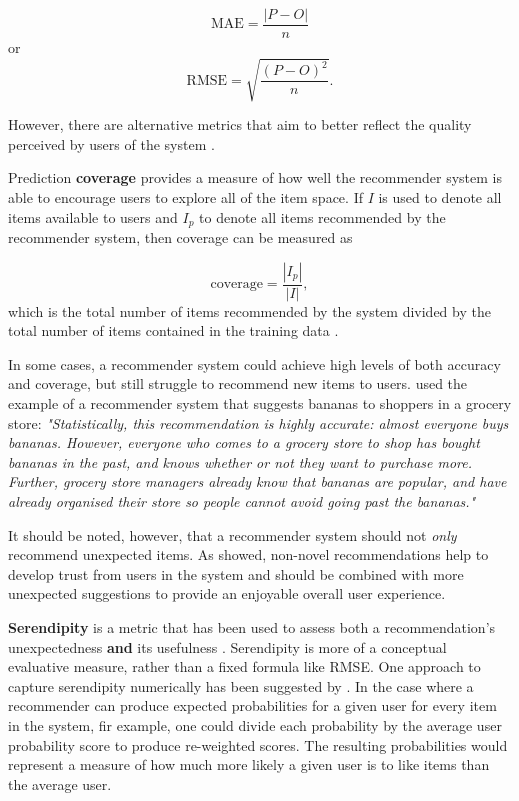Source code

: \begin{equation}
    \text{MAE} = \dfrac{|P - O|}{n}
\end{equation}
or
\begin{equation}
    \text{RMSE} = \sqrt{\dfrac{(P - O)^{2}}{n}}.
\end{equation}

However, there are alternative metrics that aim to better reflect the quality perceived by users of the system \parencite{eval_colab}.

Prediction \textbf{coverage} provides a measure of how well the recommender system is able to encourage users to explore all of the item space. If $I$ is used to denote all items available to users and $I_p$ to denote all items recommended by the recommender system, then coverage can be measured as

\begin{equation} \label{eqn:cov}
    \text{coverage} = \dfrac{|I_p|}{|I|},
\end{equation}
which is the total number of items recommended by the system divided by the total number of items contained in the training data \parencite{eval_coverage}.

In some cases, a recommender system could achieve high levels of both accuracy and coverage, but still struggle to recommend new items to users. \cite{eval_colab} used the example of a recommender system that suggests bananas to shoppers in a grocery store: \textit{"Statistically, this recommendation is highly accurate: almost everyone buys bananas. However, everyone who comes to a grocery store to shop has bought bananas in the past, and knows whether or not they want to purchase more. Further, grocery store managers already know that bananas are popular, and have already organised their store so people cannot avoid going past the bananas."} 

It should be noted, however, that a recommender system should not \textit{only} recommend unexpected items. As \cite{swearingen2001beyondalgorithms} showed, non-novel recommendations help to develop trust from users in the system and should be combined with more unexpected suggestions to provide an enjoyable overall user experience.

\textbf{Serendipity} is a metric that has been used to assess both a recommendation's unexpectedness \textbf{and} its usefulness \parencite{online_predicting}. Serendipity is more of a conceptual evaluative measure, rather than a fixed formula like RMSE. One approach to capture serendipity numerically has been suggested by \parencite{eval_colab}. In the case where a recommender can produce expected probabilities for a given user for every item in the system, fir example, one could divide each probability by the average user probability score to produce re-weighted scores. The resulting probabilities would represent a measure of how much more likely a given user is to like items than the average user.

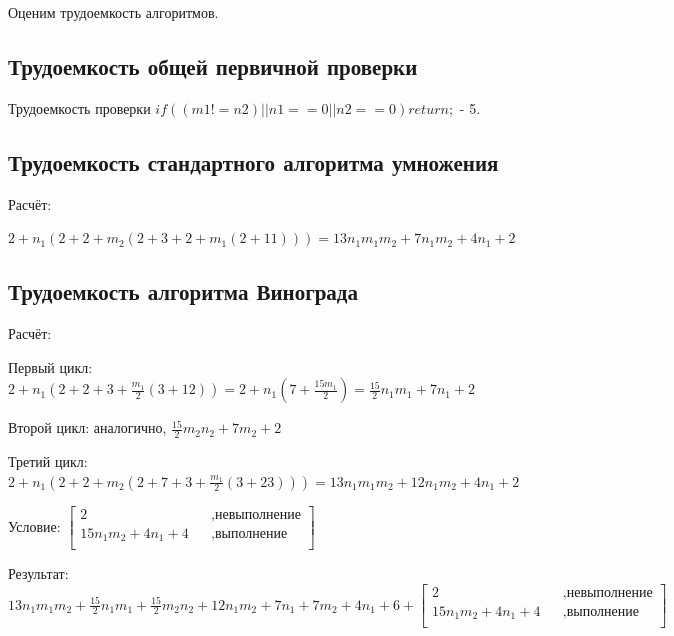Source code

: \documentclass[12pt]{report}
\begin{document}
	Оценим трудоемкость алгоритмов.
	
	\subsection{Трудоемкость общей первичной проверки}
	Трудоемкость проверки $if ((m1 != n2) || n1 == 0 || n2 == 0) { return; }$   - 5.
	
	\subsection{Трудоемкость стандартного алгоритма умножения}
	Расчёт:\par
	$2 + n_1(2 + 2 + m_2(2 + 3 + 2 + m_1(2 + 11))) = 13n_1m_1m_2 + 7n_1m_2 + 4n_1 + 2$
	
	\subsection{Трудоемкость алгоритма Винограда}
	Расчёт:\par
	Первый цикл: $2 + n_1(2 + 2 + 3 + \frac{m_1}{2}(3 + 12)) = 2 + n_1(7 + \frac{15m_1}{2}) = \frac{15}{2}n_1m_1 + 7n_1 + 2$\par
	Второй цикл: аналогично, $\frac{15}{2}m_2n_2 + 7m_2 + 2$\par
	Третий цикл: $2 + n_1(2 + 2 + m_2(2 + 7 + 3 + \frac{m_1}{2}(3 + 23))) = 13 n_1m_1m_2 + 12n_1m_2 + 4n_1 + 2$\par
	Условие: 
	$\begin{bmatrix}
		2    &&, \text{невыполнение}\\
		15n_1m_2 + 4n_1 + 4 &&, \text{выполнение}\\
	\end{bmatrix} $ 	
	\par
	Результат: $ 13n_1m_1m_2 + \frac{15}{2}n_1m_1 + \frac{15}{2}m_2n_2 + 12n_1m_2 + 7n_1 + 7m_2 + 4n_1 + 6 + 
	\begin{bmatrix}
		2    &&, \text{невыполнение}\\
		15n_1m_2 + 4n_1 + 4 &&, \text{выполнение}\\
	\end{bmatrix} $
\end{document}
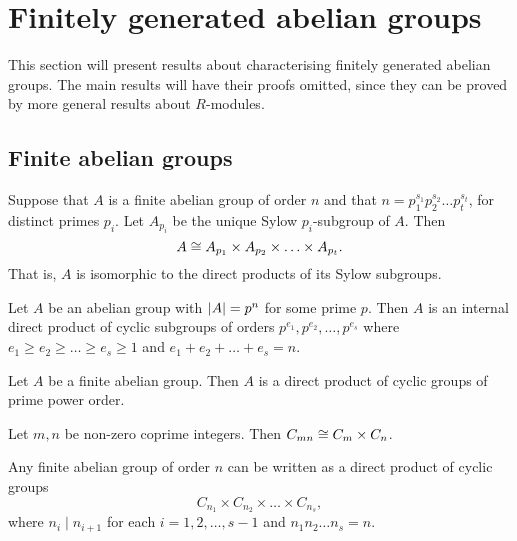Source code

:\section{Finitely generated abelian groups}
This section will present results about characterising finitely generated abelian groups. The main results will have their proofs omitted, since they can be proved by more general results about \(R\)-modules.

\subsection{Finite abelian groups}

\begin{theorem}
  Suppose that \(A\) is a finite abelian group of order \(n\) and that \(n = p_{1}^{s_{1}}p_{2}^{s_{2}} \ldots p_{t}^{s_{t}}\), for distinct primes \(p_{i}\). Let \(A_{p_{i}}\) be the unique Sylow \(p_{i}\)-subgroup of \(A\). Then
  \[A \cong A_{p_{1}} \times A_{p_{2}} \times \ldots \times A_{p_{t}}.\]
  That is, \(A\) is isomorphic to the direct products of its Sylow subgroups.
\end{theorem}


\begin{theorem}
  Let \(A\) be an abelian group with \(\abs{A} = p^{n}\) for some prime \(p\). Then \(A\) is an internal direct product of cyclic subgroups of orders \(p^{e_{1}}, p^{e_{2}}, \ldots, p^{{e_{s}}}\) where \(e_{1} \geq e_{2} \geq \ldots \geq e_{s} \geq 1\) and \(e_{1} + e_{2} + \ldots + e_{s} = n\).
\end{theorem}

\begin{theorem}\label{thm:group-theory:fundamental-theorem-of-finite-abelian-groups-I}
  Let \(A\) be a finite abelian group. Then \(A\) is a direct product of cyclic groups of prime power order.
\end{theorem}

\begin{theorem}
  Let \(m, n\) be non-zero coprime integers. Then \(C_{mn} \cong C_{m} \times C_{n}\).
\end{theorem}

\begin{corollary} \label{cor:group-theory:fundamental-theorem-of-finite-abelian-groups-II}
  Any finite abelian group of order \(n\) can be written as a direct product of cyclic groups
  \[C_{n_{1}} \times C_{{n_{2}}} \times \ldots \times C_{n_{s}},\]
  where \(n_{i} \mid n_{i+1}\) for each \(i = 1, 2, \ldots, s-1\) and \(n_{1}n_{2}\ldots n_{s} = n\).
\end{corollary}


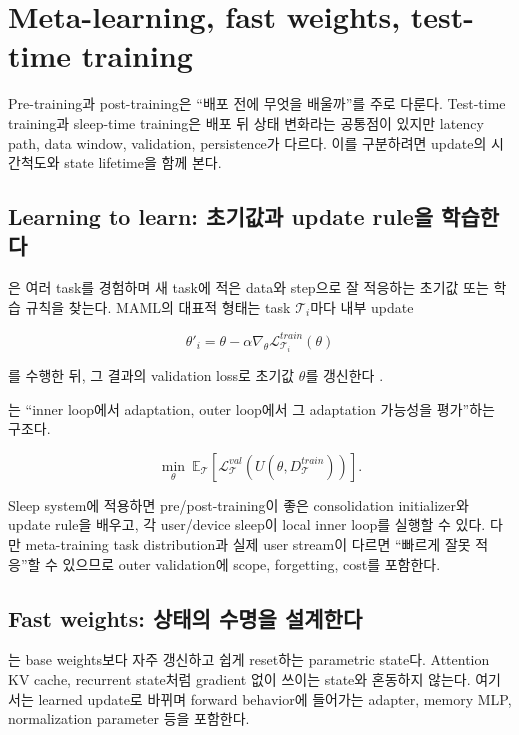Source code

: \chapter{Meta-learning, fast weights, test-time training}
\label{bg:chapter-meta-ttt}

Pre-training과 post-training은 ``배포 전에 무엇을 배울까''를 주로 다룬다. Test-time training과
sleep-time training은 배포 뒤 상태 변화라는 공통점이 있지만 latency path, data window, validation,
persistence가 다르다. 이를 구분하려면 update의 시간척도와 state lifetime을 함께 본다.

\section{Learning to learn: 초기값과 update rule을 학습한다}

은 여러 task를 경험하며 새 task에 적은 data와 step으로 잘 적응하는
초기값 또는 학습 규칙을 찾는다. MAML의 대표적 형태는 task $\mathcal{T}_i$마다 내부 update

\begin{equation}
\theta'_i=\theta-\alpha\nabla_\theta
\mathcal{L}_{\mathcal{T}_i}^{train}(\theta)
\end{equation}

를 수행한 뒤, 그 결과의 validation loss로 초기값 $\theta$를 갱신한다
\parencite{finn2017maml}.

는 ``inner loop에서 adaptation, outer loop에서 그
adaptation 가능성을 평가''하는 구조다.

\begin{equation}
\min_{\theta}\ \mathbb{E}_{\mathcal{T}}
\left[\mathcal{L}^{val}_{\mathcal{T}}
\left(U(\theta,D^{train}_{\mathcal{T}})\right)\right].
\end{equation}

Sleep system에 적용하면 pre/post-training이 좋은 consolidation initializer와 update rule을 배우고,
각 user/device sleep이 local inner loop를 실행할 수 있다. 다만 meta-training task distribution과 실제
user stream이 다르면 ``빠르게 잘못 적응''할 수 있으므로 outer validation에 scope, forgetting, cost를
포함한다.

\section{Fast weights: 상태의 수명을 설계한다}

는 base weights보다 자주 갱신하고 쉽게 reset하는 parametric state다.
Attention KV cache, recurrent state처럼 gradient 없이 쓰이는 state와 혼동하지 않는다. 여기서는 learned
update로 바뀌며 forward behavior에 들어가는 adapter, memory MLP, normalization parameter 등을 포함한다.

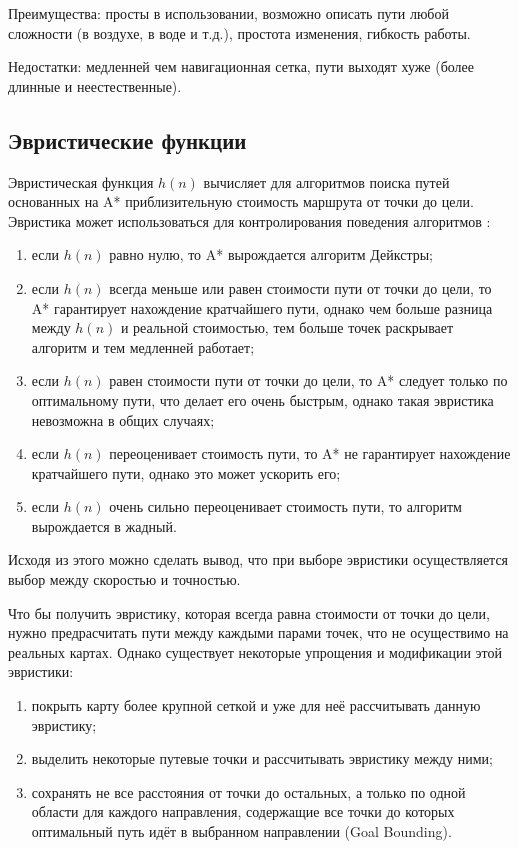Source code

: Преимущества: просты в использовании, возможно описать пути любой сложности (в воздухе, в воде и т.д.), простота изменения, гибкость работы.

Недостатки: медленней чем навигационная сетка, пути выходят хуже (более длинные и неестественные).

\subsection{Эвристические функции}

Эвристическая функция $h(n)$ вычисляет для алгоритмов поиска путей основанных на A* приблизительную стоимость маршрута от точки до цели. Эвристика может использоваться для контролирования поведения алгоритмов \cite{HEURISTICS}:

\begin{enumerate}
	\item если $h(n)$ равно нулю, то A* вырождается алгоритм Дейкстры;
	\item если $h(n)$ всегда меньше или равен стоимости пути от точки до цели, то A* гарантирует нахождение кратчайшего пути, однако чем больше разница между $h(n)$ и реальной стоимостью, тем больше точек раскрывает алгоритм и тем медленней работает;
	\item если $h(n)$ равен стоимости пути от точки до цели, то A* следует только по оптимальному пути, что делает его очень быстрым, однако такая эвристика невозможна в общих случаях;
	\item если $h(n)$ переоценивает стоимость пути, то A* не гарантирует нахождение кратчайшего пути, однако это может ускорить его;
	\item если $h(n)$ очень сильно переоценивает стоимость пути, то алгоритм вырождается в жадный.
\end{enumerate}

Исходя из этого можно сделать вывод, что при выборе эвристики осуществляется выбор между скоростью и точностью.

Что бы получить эвристику, которая всегда равна стоимости от точки до цели, нужно предрасчитать пути между каждыми парами точек, что не осуществимо на реальных картах. Однако существует некоторые упрощения и модификации этой эвристики:

\begin{enumerate}
	\item покрыть карту более крупной сеткой и уже для неё рассчитывать данную эвристику;
	\item выделить некоторые путевые точки и рассчитывать эвристику между ними;
	\item сохранять не все расстояния от точки до остальных, а только по одной области для каждого направления, содержащие все точки до которых оптимальный путь идёт в выбранном направлении (Goal Bounding).
\end{enumerate}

================================

TASK BRIEF:
Number of lines in the records above holding the word "проверки": state it and nothing else.

OUTPUT OF THE TASK:
2